3 Jul 2023

Number of new housing consents returns to 2021 levels

3:42 pm on 3 July 2023
Christchurch based housing

The highest number of new homes consented was in Auckland and Canterbury. Photo: RNZ / Nate McKinnon

Activity in the residential building sector is falling, with the annual number of homes consented down 11 percent on a year ago and returning to levels last seen in 2021.

Stats NZ figures showed 45,159 new homes were consented in the year to May.

"The latest annual number was down from the record high of 51,015 new homes consented in the year ended May 2022, but is at a similar level to the same period in 2021," construction and property statistics manager Michael Heslop said.

The number of new townhouses, flats and units fell for the first time since late 2012 and 3.2 percent in a year, as more retirement village units and apartments were built.

Auckland and Canterbury had the highest number of new homes consented.

Westpac senior economist Satish Ranchhod said the data was weaker than expected and he expected the downturn to continue.

He pointed to tougher financial conditions in the construction sector, such as house price falls of 17 percent nationally, soaring operating costs for construction firms and interest rates reaching their highest levels in more than a decade.

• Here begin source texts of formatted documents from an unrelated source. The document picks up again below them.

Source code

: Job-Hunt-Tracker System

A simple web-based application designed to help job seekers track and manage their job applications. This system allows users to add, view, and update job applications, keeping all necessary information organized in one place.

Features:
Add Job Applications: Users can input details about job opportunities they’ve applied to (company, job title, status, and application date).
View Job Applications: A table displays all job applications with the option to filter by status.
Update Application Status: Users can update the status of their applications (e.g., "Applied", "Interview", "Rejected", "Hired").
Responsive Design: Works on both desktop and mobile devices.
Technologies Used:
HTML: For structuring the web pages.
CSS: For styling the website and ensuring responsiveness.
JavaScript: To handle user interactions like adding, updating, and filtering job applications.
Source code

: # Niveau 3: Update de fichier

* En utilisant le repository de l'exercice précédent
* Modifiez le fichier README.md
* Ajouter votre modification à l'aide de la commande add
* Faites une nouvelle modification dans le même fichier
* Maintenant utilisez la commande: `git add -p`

"The combination of those factors mean that prospective buyers are reluctant to purchase off the plan, while developers are increasingly hesitant to bring new projects to market," he said.

"Consistent with that, those in the industry continue to report low levels of forward orders."

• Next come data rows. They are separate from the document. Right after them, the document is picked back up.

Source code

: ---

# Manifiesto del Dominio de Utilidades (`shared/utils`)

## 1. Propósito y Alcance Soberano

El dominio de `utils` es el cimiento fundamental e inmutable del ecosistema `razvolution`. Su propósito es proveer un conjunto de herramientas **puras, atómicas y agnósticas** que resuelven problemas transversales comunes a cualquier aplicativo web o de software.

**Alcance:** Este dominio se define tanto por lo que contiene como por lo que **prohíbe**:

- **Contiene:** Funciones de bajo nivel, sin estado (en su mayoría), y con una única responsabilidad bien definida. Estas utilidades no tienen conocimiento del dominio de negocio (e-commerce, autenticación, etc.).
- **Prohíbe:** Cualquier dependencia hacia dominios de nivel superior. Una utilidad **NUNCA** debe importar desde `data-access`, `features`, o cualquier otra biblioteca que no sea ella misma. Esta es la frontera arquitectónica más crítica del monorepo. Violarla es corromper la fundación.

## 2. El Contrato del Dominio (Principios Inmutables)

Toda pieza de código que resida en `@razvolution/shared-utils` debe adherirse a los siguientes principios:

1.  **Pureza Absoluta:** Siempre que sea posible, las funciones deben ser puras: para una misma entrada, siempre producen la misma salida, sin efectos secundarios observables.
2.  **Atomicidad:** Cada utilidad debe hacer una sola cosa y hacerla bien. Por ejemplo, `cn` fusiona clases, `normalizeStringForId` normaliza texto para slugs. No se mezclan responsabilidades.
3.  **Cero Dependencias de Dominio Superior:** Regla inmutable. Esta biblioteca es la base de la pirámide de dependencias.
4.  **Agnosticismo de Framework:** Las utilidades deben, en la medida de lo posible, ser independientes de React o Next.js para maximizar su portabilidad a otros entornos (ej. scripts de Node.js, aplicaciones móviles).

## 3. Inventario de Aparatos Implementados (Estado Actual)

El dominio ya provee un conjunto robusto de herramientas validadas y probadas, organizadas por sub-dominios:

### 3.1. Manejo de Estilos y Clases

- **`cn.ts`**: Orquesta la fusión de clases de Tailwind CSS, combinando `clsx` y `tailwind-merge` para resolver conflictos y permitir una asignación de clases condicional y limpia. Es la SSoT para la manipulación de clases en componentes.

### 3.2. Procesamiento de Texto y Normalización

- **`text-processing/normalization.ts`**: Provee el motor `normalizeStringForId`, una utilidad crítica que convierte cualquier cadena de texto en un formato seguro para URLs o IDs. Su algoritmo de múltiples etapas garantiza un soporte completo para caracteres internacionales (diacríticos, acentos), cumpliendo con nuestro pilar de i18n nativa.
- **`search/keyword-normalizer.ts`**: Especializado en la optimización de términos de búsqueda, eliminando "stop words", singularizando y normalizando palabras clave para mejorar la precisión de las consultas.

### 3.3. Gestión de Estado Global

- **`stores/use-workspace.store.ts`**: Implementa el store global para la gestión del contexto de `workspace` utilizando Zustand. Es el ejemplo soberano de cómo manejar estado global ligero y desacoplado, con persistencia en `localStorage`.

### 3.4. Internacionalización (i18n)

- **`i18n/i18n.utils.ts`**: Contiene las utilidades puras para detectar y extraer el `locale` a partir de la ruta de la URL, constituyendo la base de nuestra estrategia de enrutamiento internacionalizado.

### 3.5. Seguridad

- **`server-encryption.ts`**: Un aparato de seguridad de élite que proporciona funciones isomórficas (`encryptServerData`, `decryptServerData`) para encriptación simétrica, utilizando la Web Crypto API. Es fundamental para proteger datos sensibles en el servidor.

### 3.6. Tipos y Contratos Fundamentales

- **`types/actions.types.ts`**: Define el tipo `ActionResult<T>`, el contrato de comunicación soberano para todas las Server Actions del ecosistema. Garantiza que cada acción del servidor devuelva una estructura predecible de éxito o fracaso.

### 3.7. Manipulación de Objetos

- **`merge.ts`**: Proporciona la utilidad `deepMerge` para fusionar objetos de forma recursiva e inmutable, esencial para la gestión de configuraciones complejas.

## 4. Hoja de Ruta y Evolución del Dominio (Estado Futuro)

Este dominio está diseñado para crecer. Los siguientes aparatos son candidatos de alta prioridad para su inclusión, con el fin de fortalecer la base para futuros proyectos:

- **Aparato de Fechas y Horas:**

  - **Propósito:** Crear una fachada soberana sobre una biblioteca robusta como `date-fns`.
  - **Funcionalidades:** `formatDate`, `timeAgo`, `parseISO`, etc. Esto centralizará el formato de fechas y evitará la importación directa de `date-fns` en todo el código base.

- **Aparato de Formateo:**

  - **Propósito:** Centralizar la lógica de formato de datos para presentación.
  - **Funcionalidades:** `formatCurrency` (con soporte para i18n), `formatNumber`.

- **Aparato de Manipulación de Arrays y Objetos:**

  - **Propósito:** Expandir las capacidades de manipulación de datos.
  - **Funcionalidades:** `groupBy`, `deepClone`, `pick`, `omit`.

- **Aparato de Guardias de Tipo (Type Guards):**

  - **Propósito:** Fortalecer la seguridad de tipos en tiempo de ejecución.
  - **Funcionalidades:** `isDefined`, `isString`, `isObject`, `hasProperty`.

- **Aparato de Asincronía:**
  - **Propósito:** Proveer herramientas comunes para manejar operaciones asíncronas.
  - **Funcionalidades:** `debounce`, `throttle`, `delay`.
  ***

Although builders had enough work in the pipeline to keep them busy for the rest of the year, Ranchhod expected a downturn in the sector.

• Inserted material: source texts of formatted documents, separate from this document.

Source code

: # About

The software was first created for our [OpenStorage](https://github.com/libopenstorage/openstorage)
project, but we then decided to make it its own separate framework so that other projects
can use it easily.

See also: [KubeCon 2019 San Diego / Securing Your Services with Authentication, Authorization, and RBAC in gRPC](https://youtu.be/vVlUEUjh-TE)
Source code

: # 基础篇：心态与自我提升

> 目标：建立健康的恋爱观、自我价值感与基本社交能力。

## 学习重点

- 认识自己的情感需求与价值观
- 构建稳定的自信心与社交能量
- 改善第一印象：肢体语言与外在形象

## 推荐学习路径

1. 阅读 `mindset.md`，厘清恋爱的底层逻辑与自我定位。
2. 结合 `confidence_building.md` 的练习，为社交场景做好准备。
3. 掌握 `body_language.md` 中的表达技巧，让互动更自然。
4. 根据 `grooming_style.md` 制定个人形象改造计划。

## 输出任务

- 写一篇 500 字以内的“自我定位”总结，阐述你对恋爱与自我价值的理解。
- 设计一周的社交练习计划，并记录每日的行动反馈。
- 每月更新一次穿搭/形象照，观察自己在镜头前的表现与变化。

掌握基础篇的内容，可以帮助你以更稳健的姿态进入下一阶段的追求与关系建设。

"However, as the existing pipeline of projects is completed, the above conditions mean that construction activity is set to turn down over the coming years," he said.

"A key area to watch will be house prices which, after falling sharply over the past year, have started to find a base in recent months.

"If that stabilisation in prices continues - or if prices begin pushing higher - it could go a long way to supporting sentiment in the building sector, as well as encouraging new developments."